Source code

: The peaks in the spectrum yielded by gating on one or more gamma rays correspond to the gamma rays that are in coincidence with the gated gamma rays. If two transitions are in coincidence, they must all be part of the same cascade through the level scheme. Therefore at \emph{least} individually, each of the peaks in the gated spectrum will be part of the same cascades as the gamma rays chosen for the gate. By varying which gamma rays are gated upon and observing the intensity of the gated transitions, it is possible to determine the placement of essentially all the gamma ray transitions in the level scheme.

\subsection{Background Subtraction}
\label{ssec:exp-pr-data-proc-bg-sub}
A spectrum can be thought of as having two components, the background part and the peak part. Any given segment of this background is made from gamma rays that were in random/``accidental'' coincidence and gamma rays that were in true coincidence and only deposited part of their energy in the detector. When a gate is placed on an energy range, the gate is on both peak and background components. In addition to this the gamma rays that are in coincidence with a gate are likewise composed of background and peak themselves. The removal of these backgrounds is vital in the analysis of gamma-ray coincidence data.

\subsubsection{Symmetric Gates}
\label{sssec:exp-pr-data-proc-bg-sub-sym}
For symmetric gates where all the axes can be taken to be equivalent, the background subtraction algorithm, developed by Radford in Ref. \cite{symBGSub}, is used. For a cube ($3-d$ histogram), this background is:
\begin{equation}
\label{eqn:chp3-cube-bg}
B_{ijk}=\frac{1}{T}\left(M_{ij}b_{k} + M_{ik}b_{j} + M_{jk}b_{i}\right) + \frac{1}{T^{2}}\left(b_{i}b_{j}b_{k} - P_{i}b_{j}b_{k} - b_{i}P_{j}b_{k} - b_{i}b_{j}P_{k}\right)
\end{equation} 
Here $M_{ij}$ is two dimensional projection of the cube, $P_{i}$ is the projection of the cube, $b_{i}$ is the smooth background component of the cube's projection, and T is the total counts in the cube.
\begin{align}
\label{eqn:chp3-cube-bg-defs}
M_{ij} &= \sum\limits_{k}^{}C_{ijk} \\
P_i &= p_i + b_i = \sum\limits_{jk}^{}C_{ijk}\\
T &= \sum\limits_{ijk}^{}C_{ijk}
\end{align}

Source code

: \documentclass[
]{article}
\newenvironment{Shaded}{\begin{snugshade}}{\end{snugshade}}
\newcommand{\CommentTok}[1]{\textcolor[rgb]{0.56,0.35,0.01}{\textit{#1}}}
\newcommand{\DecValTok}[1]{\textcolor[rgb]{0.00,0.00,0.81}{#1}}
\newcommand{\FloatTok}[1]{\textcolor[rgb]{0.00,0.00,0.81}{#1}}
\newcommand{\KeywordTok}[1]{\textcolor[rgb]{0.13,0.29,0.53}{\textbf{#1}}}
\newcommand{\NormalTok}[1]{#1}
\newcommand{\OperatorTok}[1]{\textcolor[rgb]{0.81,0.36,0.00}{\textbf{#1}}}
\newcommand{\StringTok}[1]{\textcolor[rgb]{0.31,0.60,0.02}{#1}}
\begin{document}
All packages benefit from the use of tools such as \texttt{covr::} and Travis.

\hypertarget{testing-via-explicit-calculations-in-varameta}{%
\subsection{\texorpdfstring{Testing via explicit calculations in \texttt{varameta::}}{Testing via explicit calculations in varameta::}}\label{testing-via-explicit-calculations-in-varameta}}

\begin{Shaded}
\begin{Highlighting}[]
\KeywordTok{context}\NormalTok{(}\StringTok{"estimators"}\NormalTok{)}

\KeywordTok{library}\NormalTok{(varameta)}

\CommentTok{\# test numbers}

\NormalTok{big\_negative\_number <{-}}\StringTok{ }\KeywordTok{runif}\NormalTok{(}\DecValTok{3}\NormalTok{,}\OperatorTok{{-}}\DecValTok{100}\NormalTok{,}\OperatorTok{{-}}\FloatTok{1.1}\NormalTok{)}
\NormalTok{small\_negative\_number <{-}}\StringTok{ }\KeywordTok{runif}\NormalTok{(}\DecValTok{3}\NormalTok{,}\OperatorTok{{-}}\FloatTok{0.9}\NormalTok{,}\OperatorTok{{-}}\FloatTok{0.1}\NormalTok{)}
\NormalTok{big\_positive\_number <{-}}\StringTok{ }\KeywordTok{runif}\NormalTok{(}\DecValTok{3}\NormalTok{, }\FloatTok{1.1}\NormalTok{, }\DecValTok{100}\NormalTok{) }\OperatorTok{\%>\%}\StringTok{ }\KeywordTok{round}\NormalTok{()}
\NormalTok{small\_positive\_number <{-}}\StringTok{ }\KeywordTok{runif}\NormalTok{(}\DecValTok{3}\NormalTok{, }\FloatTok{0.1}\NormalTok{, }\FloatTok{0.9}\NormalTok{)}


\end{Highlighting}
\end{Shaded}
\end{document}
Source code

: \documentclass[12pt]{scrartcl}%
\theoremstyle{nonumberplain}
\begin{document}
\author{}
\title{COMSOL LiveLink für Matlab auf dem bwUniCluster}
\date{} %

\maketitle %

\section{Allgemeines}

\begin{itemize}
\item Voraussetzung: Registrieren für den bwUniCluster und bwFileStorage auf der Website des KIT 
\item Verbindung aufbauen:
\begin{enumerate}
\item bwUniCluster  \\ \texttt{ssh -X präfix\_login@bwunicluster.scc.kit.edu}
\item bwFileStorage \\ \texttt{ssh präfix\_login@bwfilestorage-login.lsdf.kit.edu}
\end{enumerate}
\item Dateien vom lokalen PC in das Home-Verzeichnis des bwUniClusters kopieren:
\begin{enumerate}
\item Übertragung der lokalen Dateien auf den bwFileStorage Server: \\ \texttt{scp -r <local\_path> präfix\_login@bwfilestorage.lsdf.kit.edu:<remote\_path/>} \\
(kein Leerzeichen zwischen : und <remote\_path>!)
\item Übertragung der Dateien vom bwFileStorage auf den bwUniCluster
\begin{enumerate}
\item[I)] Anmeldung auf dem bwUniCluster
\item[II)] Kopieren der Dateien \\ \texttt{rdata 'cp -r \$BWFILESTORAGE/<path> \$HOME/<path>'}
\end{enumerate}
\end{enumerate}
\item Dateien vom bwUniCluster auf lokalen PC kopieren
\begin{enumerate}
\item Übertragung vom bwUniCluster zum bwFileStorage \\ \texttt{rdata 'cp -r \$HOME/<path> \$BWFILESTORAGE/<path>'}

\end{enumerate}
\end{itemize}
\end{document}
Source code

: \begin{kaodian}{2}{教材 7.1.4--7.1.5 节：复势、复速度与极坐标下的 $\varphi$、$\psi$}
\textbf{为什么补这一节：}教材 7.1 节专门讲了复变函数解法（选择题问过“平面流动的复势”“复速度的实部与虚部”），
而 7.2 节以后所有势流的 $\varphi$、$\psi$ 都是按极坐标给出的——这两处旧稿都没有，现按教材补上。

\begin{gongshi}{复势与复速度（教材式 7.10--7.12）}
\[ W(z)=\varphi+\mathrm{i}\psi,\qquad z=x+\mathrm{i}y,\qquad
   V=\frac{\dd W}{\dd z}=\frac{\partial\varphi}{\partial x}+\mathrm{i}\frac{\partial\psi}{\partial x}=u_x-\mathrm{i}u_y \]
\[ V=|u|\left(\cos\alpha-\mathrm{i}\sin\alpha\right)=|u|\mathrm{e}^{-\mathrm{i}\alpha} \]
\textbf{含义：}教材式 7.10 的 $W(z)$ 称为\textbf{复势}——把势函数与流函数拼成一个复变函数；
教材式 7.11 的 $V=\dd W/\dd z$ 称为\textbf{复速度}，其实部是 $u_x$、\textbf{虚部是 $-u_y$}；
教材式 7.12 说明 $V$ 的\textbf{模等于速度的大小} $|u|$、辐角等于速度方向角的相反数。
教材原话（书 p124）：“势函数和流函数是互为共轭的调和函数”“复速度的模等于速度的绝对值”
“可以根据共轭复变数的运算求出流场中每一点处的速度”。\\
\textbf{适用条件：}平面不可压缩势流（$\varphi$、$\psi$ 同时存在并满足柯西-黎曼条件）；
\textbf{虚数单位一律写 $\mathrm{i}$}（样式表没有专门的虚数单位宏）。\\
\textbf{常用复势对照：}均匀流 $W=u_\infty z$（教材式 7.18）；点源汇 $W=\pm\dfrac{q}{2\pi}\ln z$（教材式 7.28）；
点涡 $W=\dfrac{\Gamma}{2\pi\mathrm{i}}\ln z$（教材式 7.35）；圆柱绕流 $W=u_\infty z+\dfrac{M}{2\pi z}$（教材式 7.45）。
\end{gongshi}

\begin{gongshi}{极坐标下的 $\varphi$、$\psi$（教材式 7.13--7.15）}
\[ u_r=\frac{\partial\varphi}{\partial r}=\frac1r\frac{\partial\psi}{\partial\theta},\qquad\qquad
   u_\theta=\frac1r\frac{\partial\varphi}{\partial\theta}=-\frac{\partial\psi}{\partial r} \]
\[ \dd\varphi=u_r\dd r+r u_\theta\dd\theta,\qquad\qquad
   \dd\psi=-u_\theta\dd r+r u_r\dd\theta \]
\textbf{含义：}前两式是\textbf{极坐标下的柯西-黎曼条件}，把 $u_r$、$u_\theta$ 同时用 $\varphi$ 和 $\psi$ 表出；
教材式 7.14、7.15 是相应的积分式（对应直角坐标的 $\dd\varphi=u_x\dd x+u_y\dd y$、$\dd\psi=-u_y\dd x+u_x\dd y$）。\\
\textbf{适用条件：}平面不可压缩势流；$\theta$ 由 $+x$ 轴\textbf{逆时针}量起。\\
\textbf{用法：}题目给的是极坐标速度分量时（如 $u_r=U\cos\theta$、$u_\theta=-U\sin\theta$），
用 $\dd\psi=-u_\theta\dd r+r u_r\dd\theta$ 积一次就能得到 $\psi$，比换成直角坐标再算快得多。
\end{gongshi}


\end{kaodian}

Brief: Using the records above, select and copy every line that has the word "varphi".

Output:
: \begin{kaodian}{2}{教材 7.1.4--7.1.5 节：复势、复速度与极坐标下的 $\varphi$、$\psi$}
而 7.2 节以后所有势流的 $\varphi$、$\psi$ 都是按极坐标给出的——这两处旧稿都没有，现按教材补上。
\[ W(z)=\varphi+\mathrm{i}\psi,\qquad z=x+\mathrm{i}y,\qquad
   V=\frac{\dd W}{\dd z}=\frac{\partial\varphi}{\partial x}+\mathrm{i}\frac{\partial\psi}{\partial x}=u_x-\mathrm{i}u_y \]
\textbf{适用条件：}平面不可压缩势流（$\varphi$、$\psi$ 同时存在并满足柯西-黎曼条件）；
\begin{gongshi}{极坐标下的 $\varphi$、$\psi$（教材式 7.13--7.15）}
\[ u_r=\frac{\partial\varphi}{\partial r}=\frac1r\frac{\partial\psi}{\partial\theta},\qquad\qquad
   u_\theta=\frac1r\frac{\partial\varphi}{\partial\theta}=-\frac{\partial\psi}{\partial r} \]
\[ \dd\varphi=u_r\dd r+r u_\theta\dd\theta,\qquad\qquad
\textbf{含义：}前两式是\textbf{极坐标下的柯西-黎曼条件}，把 $u_r$、$u_\theta$ 同时用 $\varphi$ 和 $\psi$ 表出；
教材式 7.14、7.15 是相应的积分式（对应直角坐标的 $\dd\varphi=u_x\dd x+u_y\dd y$、$\dd\psi=-u_y\dd x+u_x\dd y$）。\\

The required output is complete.